Pistorius was on his stumps when he fatally shot Steenkamp through a toilet cubicle door in his home 2013; he testified at his murder trial that he felt vulnerable and thought an intruder was in the house. Prosecutors have said Pistorius intentionally killed Steenkamp after an argument.

Chief prosecutor Gerrie Nel later spoke, countering the defence argument that Pistorius is a “broken man” because of the grief from killing Steenkamp and the trauma that followed as the world focused on his case.

Oscar Pistorius (L) reaches out to his father Henke in court. Photo: Getty

Nel referred to the emotional testimony a day earlier of Barry Steenkamp, father of the victim.

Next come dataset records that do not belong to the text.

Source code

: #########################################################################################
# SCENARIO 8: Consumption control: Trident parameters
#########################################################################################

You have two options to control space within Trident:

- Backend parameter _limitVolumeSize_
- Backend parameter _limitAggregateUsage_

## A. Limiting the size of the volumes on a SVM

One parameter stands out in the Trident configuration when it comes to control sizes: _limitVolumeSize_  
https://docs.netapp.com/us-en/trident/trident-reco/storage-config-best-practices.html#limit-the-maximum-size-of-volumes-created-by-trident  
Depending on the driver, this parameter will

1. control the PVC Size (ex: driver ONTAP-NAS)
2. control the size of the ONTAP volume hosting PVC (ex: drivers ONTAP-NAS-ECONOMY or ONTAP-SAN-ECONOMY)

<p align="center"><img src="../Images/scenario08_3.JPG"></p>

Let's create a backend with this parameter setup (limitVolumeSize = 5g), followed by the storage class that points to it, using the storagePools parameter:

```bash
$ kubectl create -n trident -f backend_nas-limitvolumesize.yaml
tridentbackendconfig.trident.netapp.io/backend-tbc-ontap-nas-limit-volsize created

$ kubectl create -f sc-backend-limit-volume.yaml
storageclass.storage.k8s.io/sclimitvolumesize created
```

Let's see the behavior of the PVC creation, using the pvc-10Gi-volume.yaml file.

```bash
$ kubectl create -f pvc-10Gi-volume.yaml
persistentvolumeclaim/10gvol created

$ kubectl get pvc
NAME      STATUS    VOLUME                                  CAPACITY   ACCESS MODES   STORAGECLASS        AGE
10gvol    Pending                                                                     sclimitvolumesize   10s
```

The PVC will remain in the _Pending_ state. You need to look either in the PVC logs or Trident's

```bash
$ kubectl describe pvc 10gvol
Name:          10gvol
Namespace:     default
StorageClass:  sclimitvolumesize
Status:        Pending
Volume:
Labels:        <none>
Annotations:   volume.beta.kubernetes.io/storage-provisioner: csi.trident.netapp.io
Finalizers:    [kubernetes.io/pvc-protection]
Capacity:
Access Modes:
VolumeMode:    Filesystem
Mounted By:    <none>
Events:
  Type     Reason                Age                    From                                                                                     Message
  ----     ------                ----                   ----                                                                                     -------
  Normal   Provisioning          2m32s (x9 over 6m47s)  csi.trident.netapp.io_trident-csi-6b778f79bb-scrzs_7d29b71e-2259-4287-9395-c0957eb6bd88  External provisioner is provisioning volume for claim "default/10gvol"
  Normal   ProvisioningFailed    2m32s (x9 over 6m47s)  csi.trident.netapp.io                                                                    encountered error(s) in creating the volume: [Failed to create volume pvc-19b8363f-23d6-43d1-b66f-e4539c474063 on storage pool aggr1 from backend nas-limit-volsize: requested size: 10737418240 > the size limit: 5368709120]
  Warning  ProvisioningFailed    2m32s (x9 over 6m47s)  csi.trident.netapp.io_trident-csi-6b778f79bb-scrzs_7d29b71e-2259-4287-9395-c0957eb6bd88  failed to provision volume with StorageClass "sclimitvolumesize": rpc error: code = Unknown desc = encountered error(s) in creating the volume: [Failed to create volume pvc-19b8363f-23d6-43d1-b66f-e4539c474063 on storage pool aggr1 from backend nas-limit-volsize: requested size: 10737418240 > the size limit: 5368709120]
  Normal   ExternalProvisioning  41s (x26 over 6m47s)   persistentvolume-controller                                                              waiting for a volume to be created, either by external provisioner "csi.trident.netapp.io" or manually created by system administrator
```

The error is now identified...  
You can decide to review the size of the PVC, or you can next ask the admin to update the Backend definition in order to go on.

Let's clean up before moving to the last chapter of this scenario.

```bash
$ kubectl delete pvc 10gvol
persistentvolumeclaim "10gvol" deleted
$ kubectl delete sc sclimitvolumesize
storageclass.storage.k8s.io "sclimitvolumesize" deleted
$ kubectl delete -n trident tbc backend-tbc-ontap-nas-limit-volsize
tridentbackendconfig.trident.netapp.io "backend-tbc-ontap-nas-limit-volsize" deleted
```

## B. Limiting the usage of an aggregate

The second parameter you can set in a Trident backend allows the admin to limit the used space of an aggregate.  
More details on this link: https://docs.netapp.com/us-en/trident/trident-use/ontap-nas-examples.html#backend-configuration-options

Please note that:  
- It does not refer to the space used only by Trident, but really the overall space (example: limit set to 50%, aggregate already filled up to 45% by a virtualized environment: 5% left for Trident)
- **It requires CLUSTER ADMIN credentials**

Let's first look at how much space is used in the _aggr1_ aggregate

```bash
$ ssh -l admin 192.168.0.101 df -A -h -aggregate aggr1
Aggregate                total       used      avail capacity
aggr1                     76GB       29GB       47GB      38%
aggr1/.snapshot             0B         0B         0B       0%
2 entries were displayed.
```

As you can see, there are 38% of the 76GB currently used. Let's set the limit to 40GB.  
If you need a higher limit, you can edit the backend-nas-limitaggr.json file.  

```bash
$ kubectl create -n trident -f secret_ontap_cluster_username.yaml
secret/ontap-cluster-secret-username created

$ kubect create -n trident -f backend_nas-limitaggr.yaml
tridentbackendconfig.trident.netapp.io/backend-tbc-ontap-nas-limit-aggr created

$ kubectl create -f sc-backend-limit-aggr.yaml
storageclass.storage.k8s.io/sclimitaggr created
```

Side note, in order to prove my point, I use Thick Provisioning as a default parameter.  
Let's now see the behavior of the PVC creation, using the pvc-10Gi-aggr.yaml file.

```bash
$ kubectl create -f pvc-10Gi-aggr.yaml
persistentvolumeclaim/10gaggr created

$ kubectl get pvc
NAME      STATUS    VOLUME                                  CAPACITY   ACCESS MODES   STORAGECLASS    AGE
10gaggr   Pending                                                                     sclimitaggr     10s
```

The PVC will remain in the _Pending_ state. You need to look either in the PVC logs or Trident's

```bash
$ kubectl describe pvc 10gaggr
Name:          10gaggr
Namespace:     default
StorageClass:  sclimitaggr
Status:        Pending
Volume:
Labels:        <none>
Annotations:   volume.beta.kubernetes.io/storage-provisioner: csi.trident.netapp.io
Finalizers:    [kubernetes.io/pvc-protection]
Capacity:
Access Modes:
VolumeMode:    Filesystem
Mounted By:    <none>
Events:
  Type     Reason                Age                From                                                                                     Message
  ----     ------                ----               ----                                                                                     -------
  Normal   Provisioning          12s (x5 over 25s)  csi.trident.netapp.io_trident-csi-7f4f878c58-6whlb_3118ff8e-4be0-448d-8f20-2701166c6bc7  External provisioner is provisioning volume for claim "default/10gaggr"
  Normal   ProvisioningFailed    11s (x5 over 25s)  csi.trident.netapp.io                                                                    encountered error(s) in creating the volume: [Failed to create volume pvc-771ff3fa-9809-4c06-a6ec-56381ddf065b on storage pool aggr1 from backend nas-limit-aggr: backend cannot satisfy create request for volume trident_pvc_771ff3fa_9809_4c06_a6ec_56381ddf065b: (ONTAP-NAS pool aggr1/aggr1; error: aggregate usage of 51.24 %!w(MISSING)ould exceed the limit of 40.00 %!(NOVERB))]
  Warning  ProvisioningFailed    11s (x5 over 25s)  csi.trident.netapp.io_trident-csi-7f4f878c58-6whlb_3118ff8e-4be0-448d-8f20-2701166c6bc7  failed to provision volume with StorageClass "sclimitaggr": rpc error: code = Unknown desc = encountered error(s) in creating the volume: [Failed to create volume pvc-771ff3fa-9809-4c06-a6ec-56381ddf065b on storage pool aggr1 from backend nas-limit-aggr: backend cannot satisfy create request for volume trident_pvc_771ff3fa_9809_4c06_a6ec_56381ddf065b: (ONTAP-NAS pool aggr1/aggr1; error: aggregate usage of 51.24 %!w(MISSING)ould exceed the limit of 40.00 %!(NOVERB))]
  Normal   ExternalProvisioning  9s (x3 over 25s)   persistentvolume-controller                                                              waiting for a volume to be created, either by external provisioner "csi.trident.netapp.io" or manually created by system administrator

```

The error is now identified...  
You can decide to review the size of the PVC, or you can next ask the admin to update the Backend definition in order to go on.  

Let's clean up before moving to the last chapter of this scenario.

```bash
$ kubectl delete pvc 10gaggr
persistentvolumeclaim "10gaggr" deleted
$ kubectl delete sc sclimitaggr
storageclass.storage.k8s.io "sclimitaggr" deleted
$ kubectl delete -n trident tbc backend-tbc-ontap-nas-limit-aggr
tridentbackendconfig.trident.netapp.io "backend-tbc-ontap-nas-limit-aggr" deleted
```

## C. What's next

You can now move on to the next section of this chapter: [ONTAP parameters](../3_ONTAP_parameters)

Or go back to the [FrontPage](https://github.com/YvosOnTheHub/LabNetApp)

“If you ever want to talk about a broken man, we saw a broken man there,” Nel said of Barry Steenkamp.

Pistorius is living under house arrest after initially serving one year of a five-year prison sentence for manslaughter for shooting Steenkamp multiple times in 2013. That conviction was overturned last year by an appeals court, which convicted Pistorius of the more serious charge of murder.

Masipa, who initially acquitted Pistorius of murder, will decide the new sentence. The hearing is scheduled to run through to Friday.

Reeva Steenkamp was shot and killed by Pistorius. Photo: Getty

South Africa has a minimum sentence of 15 years in prison for murder, although a judge can reduce that in some circumstances.

Earlier on Wednesday, defence lawyer Roux said there are misconceptions over Pistorius’ murder conviction as he asked Masipa for leniency. Roux said “substantial and compelling circumstances” existed that would allow the judge to deviate from the minimum term of 15 years in prison.

Roux’s plea to Judge Masipa followed the testimony of the final witness at the hearing, a cousin of Steenkamp, who accused Pistorius himself of not giving the “true version” of the shooting.

The cousin, Kim Martin, also criticised Pistorius for not testifying at this week’s sentencing hearing but agreeing to a television interview that will be broadcast after the hearing ends.

“I think it’s very unfair to want to talk to the world about your version when you had the opportunity in court to do so,” Martin said.